__What you are asked to do__
Repeat, word for word, all the data that follows, and exclude the pictures.

Stored data:
____________________

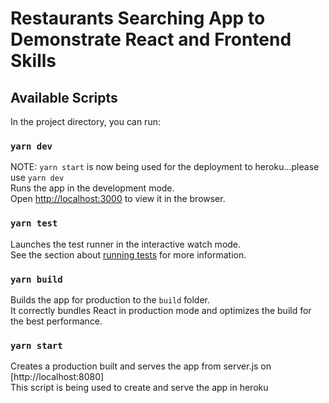 # Restaurants Searching App to Demonstrate React and Frontend Skills

## Available Scripts

In the project directory, you can run:

### `yarn dev`

NOTE: `yarn start` is now being used for the deployment to heroku...please use `yarn dev`<br />
Runs the app in the development mode.<br />
Open [http://localhost:3000](http://localhost:3000) to view it in the browser.

### `yarn test`

Launches the test runner in the interactive watch mode.<br />
See the section about [running tests](https://facebook.github.io/create-react-app/docs/running-tests) for more information.

### `yarn build`

Builds the app for production to the `build` folder.<br />
It correctly bundles React in production mode and optimizes the build for the best performance.

### `yarn start`

Creates a production built and serves the app from server.js on [http://localhost:8080] <br />
This script is being used to create and serve the app in heroku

____________________

__Task result__
 # Restaurants Searching App to Demonstrate React and Frontend Skills

## Available Scripts

In the project directory, you can run:

### `yarn dev`

NOTE: `yarn start` is now being used for the deployment to heroku...please use `yarn dev`<br />
Runs the app in the development mode.<br />
Open [http://localhost:3000](http://localhost:3000) to view it in the browser.

### `yarn test`

Launches the test runner in the interactive watch mode.<br />
See the section about [running tests](https://facebook.github.io/create-react-app/docs/running-tests) for more information.

### `yarn build`

Builds the app for production to the `build` folder.<br />
It correctly bundles React in production mode and optimizes the build for the best performance.

### `yarn start`

Creates a production built and serves the app from server.js on [http://localhost:8080] <br />
This script is being used to create and serve the app in heroku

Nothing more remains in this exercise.